Pictures paired with source code
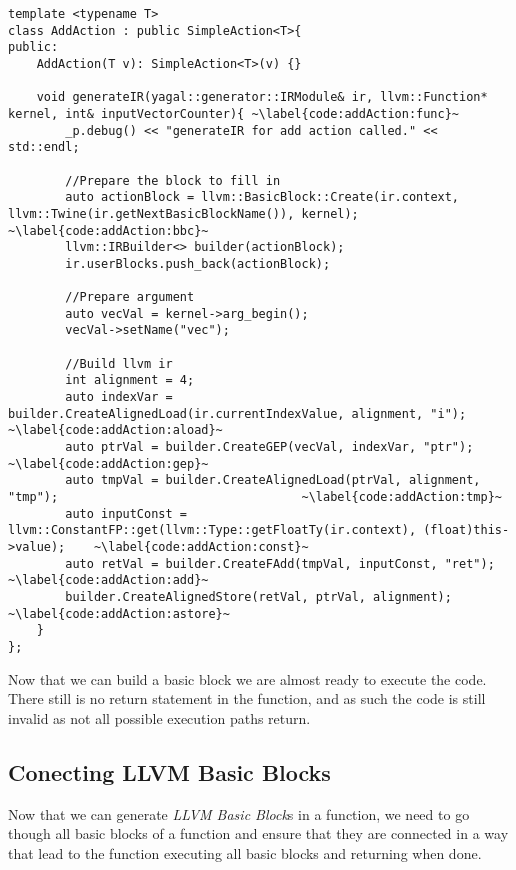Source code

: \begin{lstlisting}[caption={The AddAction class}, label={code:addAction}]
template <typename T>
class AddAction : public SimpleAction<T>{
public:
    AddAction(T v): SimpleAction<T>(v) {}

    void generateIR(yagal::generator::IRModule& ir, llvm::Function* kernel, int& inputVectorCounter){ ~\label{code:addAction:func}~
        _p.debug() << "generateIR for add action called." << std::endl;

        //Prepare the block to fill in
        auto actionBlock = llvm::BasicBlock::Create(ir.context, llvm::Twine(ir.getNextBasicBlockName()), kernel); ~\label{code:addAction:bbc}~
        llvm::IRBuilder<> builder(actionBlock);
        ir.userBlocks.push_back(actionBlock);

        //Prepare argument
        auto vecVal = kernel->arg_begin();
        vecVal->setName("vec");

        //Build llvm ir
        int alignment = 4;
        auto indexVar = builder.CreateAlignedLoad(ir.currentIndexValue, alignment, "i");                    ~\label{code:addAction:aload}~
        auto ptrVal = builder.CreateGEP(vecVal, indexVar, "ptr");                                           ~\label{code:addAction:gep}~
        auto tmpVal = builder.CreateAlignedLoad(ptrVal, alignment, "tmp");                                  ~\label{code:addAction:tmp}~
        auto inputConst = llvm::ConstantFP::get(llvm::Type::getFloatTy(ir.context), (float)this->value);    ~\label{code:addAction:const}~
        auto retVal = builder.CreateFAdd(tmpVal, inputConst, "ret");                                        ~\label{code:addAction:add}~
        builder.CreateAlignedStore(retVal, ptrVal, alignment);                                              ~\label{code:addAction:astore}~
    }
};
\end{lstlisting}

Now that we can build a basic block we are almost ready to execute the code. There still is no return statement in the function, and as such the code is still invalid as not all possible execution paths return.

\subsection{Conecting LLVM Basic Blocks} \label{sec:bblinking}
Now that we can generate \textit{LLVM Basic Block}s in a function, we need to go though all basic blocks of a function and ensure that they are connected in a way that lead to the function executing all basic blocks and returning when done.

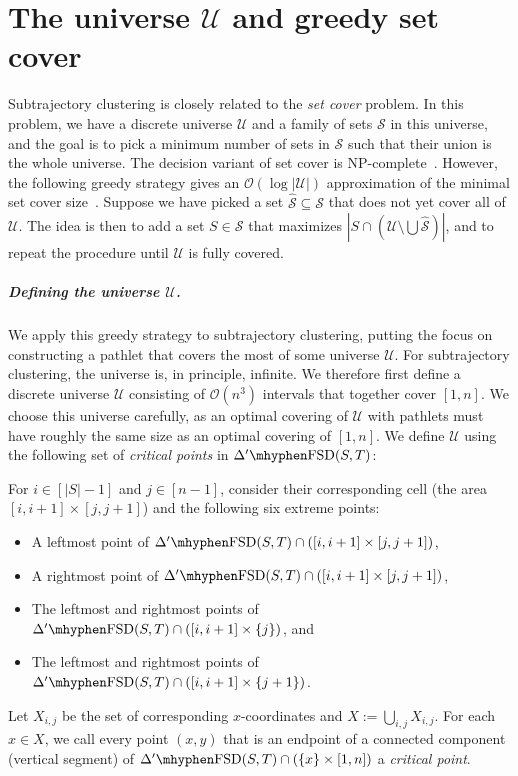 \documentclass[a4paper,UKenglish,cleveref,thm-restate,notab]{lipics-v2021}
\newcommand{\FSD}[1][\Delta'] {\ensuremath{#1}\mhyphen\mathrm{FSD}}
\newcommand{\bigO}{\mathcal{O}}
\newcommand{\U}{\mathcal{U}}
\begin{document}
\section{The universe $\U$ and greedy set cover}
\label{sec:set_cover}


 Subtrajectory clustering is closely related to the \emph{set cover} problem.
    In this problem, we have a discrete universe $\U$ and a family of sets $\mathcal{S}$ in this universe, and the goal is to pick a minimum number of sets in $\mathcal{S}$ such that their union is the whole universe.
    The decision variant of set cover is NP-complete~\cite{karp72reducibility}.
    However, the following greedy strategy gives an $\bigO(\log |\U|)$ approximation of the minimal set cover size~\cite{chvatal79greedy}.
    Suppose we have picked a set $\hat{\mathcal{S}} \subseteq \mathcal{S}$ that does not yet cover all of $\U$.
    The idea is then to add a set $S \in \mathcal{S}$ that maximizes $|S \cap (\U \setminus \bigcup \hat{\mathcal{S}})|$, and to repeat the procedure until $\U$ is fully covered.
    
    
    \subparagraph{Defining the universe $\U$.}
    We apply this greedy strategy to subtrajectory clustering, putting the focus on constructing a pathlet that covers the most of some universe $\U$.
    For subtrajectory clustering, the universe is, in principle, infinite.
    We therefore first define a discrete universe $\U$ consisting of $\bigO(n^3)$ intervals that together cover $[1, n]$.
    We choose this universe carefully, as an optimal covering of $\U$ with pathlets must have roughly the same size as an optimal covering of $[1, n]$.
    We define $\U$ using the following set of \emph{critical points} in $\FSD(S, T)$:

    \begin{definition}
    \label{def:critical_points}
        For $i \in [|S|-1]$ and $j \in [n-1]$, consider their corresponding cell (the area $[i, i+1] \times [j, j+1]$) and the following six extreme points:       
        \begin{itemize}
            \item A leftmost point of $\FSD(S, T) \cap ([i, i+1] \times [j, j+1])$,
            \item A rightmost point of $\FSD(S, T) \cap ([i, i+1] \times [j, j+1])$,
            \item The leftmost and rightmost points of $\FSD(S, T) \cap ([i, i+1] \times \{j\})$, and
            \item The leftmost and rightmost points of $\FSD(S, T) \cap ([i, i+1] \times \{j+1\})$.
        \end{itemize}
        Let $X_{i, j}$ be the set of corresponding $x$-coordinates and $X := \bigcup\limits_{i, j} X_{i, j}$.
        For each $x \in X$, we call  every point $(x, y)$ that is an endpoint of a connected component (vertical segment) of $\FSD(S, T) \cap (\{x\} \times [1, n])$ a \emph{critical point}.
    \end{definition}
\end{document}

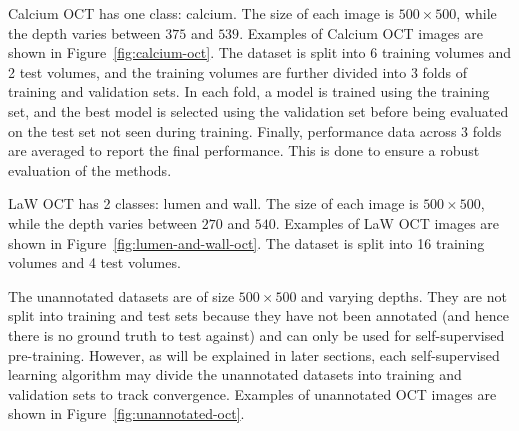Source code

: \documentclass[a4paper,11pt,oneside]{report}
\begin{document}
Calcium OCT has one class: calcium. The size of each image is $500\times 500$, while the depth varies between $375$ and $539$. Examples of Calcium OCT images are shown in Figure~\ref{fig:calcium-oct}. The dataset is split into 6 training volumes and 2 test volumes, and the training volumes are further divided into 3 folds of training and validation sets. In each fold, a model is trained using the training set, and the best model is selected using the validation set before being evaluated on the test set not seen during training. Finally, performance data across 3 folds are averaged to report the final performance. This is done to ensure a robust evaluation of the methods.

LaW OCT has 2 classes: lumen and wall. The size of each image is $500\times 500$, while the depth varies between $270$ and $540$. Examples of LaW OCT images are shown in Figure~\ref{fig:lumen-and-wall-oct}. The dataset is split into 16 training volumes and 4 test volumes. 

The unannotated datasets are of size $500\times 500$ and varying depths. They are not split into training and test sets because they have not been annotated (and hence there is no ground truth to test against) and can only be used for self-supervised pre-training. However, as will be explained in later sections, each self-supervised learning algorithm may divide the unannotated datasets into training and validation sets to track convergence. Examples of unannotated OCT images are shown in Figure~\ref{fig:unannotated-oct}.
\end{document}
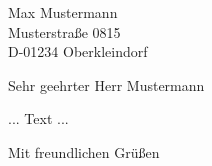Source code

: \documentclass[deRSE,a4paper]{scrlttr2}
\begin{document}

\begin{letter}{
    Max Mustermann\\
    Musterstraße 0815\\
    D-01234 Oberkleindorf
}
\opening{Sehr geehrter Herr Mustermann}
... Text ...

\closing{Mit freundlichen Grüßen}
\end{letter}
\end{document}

_Goal of the exercise_.
Please take the lines from the beginning of the data above through the line holding "void generateIR(yagal::generator::IRModule& ir, llvm::Function*" and transcribe them exactly, without any pictures.

_Exercise solution_.
Source code

: \begin{lstlisting}[caption={The AddAction class}, label={code:addAction}]
template <typename T>
class AddAction : public SimpleAction<T>{
public:
    AddAction(T v): SimpleAction<T>(v) {}

    void generateIR(yagal::generator::IRModule& ir, llvm::Function* kernel, int& inputVectorCounter){ ~\label{code:addAction:func}~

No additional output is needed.